In relation to biodiversity, VORTEX plays a crucial role in identifying vulnerable populations and informing conservation efforts. It helps prioritize species and habitats for protection, assess the effectiveness of conservation actions, and develop recovery plans for endangered species. By understanding the dynamics of populations within their ecosystems, VORTEX contributes to maintaining biodiversity and promoting sustainable management practices that enhance the resilience of ecosystems in the face of environmental change.

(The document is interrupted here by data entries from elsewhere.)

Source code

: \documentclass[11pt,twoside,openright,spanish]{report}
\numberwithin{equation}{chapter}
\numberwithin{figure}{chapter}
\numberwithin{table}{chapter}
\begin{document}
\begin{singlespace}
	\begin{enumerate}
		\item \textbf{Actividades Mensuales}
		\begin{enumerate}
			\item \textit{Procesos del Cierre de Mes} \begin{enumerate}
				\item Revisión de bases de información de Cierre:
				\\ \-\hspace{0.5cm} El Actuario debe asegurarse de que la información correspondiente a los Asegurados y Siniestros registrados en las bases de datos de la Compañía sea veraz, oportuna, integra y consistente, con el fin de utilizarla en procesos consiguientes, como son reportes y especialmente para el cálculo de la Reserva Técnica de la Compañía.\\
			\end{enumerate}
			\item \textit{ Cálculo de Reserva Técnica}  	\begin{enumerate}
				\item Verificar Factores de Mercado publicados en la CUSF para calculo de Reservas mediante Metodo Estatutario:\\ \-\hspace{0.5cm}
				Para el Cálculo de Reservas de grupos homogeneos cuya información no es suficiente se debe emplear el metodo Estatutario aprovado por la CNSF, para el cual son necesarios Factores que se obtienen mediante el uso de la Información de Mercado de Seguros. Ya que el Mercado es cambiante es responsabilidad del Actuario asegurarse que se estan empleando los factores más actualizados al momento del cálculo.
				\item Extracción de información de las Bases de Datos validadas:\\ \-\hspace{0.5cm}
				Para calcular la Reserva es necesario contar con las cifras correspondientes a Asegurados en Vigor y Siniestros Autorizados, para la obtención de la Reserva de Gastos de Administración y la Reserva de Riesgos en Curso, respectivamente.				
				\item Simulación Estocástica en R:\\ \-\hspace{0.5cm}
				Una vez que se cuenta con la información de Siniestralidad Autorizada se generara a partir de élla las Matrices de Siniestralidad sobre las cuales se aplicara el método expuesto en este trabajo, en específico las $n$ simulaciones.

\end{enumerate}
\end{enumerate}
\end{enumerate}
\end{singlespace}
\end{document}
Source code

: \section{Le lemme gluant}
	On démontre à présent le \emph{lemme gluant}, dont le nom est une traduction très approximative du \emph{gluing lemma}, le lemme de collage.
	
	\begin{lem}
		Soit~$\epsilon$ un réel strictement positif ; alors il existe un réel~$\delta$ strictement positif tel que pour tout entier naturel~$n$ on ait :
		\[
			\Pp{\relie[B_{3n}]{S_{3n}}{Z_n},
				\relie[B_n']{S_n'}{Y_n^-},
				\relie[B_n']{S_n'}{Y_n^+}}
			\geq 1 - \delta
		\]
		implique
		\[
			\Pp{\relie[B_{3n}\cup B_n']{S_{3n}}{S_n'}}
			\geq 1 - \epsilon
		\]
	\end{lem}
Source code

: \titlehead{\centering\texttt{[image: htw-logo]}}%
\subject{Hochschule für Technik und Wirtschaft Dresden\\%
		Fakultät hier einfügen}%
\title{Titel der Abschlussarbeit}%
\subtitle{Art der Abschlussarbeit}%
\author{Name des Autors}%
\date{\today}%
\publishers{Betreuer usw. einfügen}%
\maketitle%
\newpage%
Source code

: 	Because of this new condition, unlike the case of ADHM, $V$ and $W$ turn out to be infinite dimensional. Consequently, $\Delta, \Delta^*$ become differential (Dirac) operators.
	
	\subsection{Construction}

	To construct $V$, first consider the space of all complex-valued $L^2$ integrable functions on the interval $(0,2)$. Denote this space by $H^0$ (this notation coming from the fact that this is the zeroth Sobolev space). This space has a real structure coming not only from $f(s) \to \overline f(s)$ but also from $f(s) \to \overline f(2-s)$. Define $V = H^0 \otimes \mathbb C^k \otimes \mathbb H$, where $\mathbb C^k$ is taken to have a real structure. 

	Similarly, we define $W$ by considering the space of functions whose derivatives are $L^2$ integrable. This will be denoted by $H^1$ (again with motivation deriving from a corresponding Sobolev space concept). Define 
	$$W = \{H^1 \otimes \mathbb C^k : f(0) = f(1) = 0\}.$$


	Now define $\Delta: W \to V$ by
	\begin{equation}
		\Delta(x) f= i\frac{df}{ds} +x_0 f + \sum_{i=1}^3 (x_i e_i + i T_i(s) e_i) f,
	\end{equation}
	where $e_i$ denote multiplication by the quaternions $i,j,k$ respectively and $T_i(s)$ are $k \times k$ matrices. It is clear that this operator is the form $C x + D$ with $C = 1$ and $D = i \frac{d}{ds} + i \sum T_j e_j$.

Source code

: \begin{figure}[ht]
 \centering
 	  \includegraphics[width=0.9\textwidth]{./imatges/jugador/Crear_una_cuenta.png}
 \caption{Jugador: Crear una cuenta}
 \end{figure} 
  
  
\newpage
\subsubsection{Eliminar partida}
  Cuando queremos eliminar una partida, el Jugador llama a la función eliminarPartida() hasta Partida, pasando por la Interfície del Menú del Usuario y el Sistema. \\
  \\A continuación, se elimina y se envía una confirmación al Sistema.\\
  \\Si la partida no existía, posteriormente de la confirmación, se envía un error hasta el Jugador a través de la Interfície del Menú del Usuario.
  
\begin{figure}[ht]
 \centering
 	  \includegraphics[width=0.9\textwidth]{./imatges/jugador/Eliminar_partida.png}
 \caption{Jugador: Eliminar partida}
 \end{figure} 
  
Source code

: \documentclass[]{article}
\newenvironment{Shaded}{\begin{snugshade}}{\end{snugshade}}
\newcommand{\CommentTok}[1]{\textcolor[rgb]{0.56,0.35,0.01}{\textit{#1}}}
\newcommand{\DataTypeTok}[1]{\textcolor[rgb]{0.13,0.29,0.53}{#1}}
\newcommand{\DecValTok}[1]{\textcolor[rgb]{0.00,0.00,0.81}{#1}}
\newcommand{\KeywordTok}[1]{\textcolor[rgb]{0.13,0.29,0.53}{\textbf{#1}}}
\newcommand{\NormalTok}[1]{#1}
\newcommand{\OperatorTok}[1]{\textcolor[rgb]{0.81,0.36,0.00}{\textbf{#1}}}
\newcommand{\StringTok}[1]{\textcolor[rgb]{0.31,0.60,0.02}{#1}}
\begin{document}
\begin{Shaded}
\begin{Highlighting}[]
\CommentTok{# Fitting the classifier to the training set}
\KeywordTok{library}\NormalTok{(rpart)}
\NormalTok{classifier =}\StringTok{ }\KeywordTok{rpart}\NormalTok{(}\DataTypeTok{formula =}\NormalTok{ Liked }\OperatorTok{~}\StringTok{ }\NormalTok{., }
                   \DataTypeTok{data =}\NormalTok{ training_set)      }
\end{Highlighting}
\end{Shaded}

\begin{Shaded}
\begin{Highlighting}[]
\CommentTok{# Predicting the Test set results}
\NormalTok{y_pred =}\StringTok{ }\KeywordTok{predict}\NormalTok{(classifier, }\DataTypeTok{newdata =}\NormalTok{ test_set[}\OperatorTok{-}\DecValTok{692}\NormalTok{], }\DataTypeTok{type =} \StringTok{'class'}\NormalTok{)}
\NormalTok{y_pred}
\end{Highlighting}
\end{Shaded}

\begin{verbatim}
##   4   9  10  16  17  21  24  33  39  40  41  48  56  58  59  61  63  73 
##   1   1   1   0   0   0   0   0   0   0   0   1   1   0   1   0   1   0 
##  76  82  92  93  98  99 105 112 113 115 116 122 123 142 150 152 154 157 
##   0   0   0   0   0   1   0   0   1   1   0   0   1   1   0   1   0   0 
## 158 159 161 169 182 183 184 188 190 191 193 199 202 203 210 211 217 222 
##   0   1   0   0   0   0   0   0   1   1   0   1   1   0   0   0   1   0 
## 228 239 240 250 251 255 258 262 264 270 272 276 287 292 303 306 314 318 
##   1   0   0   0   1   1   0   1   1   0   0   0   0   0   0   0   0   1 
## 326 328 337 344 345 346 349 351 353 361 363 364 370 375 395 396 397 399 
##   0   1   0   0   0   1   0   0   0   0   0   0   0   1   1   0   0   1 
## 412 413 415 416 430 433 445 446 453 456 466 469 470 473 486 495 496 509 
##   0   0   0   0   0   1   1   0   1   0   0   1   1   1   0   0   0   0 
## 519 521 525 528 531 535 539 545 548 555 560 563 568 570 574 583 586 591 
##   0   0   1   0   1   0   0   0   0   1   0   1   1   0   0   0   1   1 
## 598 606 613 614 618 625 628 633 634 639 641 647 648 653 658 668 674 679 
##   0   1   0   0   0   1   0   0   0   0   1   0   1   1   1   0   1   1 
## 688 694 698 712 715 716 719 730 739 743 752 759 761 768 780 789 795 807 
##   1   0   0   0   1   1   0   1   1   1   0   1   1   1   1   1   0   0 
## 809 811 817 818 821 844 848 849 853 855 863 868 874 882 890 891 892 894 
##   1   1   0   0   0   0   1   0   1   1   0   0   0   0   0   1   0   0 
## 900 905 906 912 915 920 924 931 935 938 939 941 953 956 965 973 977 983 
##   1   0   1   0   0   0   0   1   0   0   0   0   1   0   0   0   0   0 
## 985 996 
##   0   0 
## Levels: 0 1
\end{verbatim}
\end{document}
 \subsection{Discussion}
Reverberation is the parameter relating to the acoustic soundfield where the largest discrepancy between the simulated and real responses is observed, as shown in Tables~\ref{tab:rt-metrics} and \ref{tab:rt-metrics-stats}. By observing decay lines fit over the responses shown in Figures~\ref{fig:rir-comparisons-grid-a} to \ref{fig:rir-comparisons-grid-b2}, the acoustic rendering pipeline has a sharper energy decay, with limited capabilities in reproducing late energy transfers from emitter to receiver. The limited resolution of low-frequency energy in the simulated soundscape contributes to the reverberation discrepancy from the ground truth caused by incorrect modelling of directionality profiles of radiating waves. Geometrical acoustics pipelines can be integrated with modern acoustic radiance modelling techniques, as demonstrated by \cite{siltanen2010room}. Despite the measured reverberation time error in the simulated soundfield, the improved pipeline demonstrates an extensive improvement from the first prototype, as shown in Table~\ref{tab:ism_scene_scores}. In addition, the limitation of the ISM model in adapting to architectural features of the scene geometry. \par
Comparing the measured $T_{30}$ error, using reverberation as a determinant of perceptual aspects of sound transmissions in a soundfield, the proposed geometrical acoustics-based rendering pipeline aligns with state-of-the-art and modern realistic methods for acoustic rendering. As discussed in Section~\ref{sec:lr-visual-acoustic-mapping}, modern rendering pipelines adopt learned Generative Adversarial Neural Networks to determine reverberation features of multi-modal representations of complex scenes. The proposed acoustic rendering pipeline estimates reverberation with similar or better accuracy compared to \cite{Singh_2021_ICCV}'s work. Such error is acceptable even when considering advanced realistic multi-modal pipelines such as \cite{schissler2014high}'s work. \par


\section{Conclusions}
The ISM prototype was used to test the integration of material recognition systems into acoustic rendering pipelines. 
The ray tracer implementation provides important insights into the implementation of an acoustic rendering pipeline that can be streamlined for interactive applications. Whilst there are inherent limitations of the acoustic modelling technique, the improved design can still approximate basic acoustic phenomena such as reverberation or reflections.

Data Needed for a Population Viability Analysis (PVA) with Vortex

  1. Dynamic Life Table (Updated Annually):

    • Annual breakdown of the population’s age structure, survival rates, mortality rates, and fecundity for each age class.
    • This allows for real-time adjustments in the model based on observed population changes, enhancing the model’s responsiveness and predictive accuracy.
  2. Initial Population Size and Structure:

    • Number of males and females in each specific age class (e.g., 0-1 year, 1-5 years, etc.).
    • This detail is crucial to accurately modeling mortality and reproduction rates within each group.
  3. Probability of Reproduction by Female Age Class:

    • Proportion of females reproducing each year, broken down by age class.
    • It helps reflect changes in fecundity as females age.
  4. Litter Size:

    • Average number of offspring per reproductive event and annual variability in litter size.
    • Specify if litter size changes with age or environmental conditions.
  5. Age- and Sex-Specific Survival Rates:

    • Annual survival rates specific to each age and sex group (e.g., 75% annual survival for juveniles aged 1-3 years).
    • Include environmental variability (standard deviation) to simulate annual fluctuations.
  6. Age of Sexual Maturity:

    • Average age at which males and females reach sexual maturity.
    • This data defines when each individual can begin contributing to reproduction.
  7. Maximum Lifespan:

    • Documented maximum age for the species.
    • This sets a boundary for individual longevity in simulations.
  8. Immigration and Emigration Rates:

    • The average number of individuals entering and leaving the population each year.
    • Useful for simulating connectivity and evaluating the impact of individual movement.
  9. Inbreeding Coefficient:

    • Information on the initial inbreeding coefficient of the population.
    • Important for modeling inbreeding effects in small or isolated populations.
  10. Catastrophe Probability and Severity:

    • Frequency of specific catastrophic events (droughts, fires, diseases) and their impact percentage on mortality or fecundity.
    • Specify both the frequency (e.g., once every 10 years) and the reduction in survival or fecundity.
  11. Additional Genetic Data (Optional):

    • Initial level of genetic diversity, rate of diversity loss, and mutation rate.
    • These data help assess long-term genetic risks.
  12. Carrying Capacity (K):

    • Habitat carrying capacity, or the maximum number of individuals the environment can sustain.
    • Include any environmental variability affecting carrying capacity (e.g., fluctuations due to resource availability).
  13. Density-Dependent Mortality Rate:

    • How population density influences mortality or fecundity rates, especially when the population approaches carrying capacity.
    • This parameter is important to simulate the effects of resource competition.